Output the lines below exactly, please, from the first line until the line with "5. Finally, it", counting both.

• DATASET RECORDS:
◇ ◇ ◇ ◇ ◇

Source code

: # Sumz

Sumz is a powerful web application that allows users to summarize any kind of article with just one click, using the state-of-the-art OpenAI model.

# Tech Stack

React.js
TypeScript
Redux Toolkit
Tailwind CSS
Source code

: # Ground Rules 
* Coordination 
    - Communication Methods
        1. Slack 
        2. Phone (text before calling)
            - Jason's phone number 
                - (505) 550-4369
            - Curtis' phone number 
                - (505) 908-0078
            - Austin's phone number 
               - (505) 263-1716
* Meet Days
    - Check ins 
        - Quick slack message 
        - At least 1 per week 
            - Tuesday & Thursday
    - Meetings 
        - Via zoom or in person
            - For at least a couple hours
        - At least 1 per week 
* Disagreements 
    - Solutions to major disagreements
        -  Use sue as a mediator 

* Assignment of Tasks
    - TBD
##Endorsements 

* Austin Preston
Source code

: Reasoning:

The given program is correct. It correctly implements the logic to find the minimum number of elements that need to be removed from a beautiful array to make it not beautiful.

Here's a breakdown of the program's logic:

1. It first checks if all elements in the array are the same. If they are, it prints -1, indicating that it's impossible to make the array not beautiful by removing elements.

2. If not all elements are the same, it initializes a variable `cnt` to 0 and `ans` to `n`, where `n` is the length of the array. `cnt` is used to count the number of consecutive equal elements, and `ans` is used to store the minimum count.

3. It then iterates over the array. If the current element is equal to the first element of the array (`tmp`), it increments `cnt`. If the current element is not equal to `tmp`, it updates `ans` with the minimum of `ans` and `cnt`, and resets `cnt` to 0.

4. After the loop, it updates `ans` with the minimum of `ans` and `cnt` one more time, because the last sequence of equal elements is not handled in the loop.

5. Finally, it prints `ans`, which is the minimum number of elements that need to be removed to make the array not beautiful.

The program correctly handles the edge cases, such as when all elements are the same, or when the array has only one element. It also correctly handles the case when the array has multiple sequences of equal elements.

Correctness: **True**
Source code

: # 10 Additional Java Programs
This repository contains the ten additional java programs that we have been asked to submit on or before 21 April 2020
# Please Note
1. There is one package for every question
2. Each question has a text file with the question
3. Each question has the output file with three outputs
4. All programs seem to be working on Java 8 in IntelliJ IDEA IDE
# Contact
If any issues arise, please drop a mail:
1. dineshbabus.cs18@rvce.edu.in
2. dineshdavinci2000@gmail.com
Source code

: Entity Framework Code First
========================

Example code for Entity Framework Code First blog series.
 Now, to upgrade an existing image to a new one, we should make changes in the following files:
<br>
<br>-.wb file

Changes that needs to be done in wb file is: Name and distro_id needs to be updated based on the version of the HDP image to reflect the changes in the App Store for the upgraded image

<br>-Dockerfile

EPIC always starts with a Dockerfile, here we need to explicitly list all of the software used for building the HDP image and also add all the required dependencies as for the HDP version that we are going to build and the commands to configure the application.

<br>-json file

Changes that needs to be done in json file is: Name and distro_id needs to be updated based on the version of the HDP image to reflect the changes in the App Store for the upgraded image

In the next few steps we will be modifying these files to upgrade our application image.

◇ ◇ ◇ ◇ ◇

• RESPONSE:
Source code

: # Sumz

Sumz is a powerful web application that allows users to summarize any kind of article with just one click, using the state-of-the-art OpenAI model.

# Tech Stack

React.js
TypeScript
Redux Toolkit
Tailwind CSS
Source code

: # Ground Rules 
* Coordination 
    - Communication Methods
        1. Slack 
        2. Phone (text before calling)
            - Jason's phone number 
                - (505) 550-4369
            - Curtis' phone number 
                - (505) 908-0078
            - Austin's phone number 
               - (505) 263-1716
* Meet Days
    - Check ins 
        - Quick slack message 
        - At least 1 per week 
            - Tuesday & Thursday
    - Meetings 
        - Via zoom or in person
            - For at least a couple hours
        - At least 1 per week 
* Disagreements 
    - Solutions to major disagreements
        -  Use sue as a mediator 

* Assignment of Tasks
    - TBD
##Endorsements 

* Austin Preston
Source code

: Reasoning:

The given program is correct. It correctly implements the logic to find the minimum number of elements that need to be removed from a beautiful array to make it not beautiful.

Here's a breakdown of the program's logic:

1. It first checks if all elements in the array are the same. If they are, it prints -1, indicating that it's impossible to make the array not beautiful by removing elements.

2. If not all elements are the same, it initializes a variable `cnt` to 0 and `ans` to `n`, where `n` is the length of the array. `cnt` is used to count the number of consecutive equal elements, and `ans` is used to store the minimum count.

3. It then iterates over the array. If the current element is equal to the first element of the array (`tmp`), it increments `cnt`. If the current element is not equal to `tmp`, it updates `ans` with the minimum of `ans` and `cnt`, and resets `cnt` to 0.

4. After the loop, it updates `ans` with the minimum of `ans` and `cnt` one more time, because the last sequence of equal elements is not handled in the loop.

5. Finally, it prints `ans`, which is the minimum number of elements that need to be removed to make the array not beautiful.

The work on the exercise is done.